=== Section Start ===

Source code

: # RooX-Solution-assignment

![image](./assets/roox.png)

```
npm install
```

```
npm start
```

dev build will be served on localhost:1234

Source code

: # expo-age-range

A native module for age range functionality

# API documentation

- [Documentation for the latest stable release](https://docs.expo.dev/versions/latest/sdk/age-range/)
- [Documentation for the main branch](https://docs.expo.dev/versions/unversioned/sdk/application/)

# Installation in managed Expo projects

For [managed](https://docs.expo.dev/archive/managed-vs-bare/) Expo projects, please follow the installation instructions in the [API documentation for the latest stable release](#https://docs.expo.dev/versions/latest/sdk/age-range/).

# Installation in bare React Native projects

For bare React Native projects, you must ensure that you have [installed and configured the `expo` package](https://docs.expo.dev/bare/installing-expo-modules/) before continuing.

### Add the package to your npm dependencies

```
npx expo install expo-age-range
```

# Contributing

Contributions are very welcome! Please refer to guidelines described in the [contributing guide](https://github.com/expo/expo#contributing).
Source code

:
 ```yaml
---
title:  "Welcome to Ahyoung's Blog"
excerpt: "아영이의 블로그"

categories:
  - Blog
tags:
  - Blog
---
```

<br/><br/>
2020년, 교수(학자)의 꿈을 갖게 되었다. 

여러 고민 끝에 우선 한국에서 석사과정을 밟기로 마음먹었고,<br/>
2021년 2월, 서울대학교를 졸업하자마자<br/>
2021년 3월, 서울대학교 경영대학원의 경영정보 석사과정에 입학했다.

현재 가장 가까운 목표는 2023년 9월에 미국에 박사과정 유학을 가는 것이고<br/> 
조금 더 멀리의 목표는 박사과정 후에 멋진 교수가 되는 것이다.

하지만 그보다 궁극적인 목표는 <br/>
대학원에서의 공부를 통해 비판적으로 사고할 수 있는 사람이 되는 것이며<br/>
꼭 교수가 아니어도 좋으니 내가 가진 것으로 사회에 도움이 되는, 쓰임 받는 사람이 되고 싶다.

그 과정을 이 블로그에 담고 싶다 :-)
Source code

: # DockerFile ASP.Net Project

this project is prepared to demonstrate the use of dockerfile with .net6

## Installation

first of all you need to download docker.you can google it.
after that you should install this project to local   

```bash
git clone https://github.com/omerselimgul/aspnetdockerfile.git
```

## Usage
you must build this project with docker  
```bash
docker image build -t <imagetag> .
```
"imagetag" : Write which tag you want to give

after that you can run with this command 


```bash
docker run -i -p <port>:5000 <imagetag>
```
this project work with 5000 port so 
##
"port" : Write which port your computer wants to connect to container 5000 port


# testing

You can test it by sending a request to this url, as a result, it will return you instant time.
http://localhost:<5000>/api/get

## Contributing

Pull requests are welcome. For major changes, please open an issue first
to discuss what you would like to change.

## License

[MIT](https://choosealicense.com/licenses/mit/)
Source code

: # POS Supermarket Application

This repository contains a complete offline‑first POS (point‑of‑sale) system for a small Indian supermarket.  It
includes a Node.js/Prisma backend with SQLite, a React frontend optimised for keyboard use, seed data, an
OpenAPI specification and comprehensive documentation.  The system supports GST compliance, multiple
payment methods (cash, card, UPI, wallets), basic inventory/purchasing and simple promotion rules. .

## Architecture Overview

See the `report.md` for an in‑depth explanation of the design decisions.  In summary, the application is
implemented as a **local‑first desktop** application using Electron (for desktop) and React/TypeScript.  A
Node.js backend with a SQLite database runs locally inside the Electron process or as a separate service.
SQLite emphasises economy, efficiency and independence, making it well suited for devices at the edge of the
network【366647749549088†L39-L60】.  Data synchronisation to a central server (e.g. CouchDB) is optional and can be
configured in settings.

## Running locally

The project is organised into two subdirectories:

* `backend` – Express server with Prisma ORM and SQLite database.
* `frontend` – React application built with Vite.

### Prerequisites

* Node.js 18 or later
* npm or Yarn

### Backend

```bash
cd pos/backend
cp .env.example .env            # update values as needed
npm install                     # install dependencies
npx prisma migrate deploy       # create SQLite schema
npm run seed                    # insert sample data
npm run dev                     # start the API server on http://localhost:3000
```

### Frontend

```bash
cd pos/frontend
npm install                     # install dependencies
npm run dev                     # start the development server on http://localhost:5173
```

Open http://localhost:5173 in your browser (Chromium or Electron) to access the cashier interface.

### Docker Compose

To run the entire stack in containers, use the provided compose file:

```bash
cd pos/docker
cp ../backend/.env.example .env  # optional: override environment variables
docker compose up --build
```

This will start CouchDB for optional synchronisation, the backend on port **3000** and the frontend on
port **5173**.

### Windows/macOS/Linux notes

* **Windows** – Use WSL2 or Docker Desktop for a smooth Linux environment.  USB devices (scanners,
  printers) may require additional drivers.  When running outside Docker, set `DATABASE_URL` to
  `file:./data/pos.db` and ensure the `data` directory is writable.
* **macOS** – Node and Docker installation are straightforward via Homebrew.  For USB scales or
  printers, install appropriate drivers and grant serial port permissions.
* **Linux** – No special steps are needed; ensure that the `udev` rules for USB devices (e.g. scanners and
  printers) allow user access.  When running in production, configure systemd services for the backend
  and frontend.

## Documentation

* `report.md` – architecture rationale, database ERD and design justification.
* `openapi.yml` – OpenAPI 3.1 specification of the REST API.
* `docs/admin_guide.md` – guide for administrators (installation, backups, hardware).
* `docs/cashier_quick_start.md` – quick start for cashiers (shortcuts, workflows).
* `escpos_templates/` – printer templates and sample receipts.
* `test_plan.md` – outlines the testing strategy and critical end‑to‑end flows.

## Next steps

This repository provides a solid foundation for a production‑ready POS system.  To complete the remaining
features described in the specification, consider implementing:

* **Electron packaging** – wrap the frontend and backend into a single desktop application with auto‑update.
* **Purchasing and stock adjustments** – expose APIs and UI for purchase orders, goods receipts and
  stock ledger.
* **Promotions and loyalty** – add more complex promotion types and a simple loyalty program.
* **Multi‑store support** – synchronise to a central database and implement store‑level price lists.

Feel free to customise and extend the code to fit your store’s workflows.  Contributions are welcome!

=== Section End ===

> **WHAT YOU ARE ASKED TO DO**
When a line in the listing has the word "managed", return that line.

> **EXPECTED ANSWER**
# Installation in managed Expo projects
For [managed](https://docs.expo.dev/archive/managed-vs-bare/) Expo projects, please follow the installation instructions in the [API documentation for the latest stable release](#https://docs.expo.dev/versions/latest/sdk/age-range/).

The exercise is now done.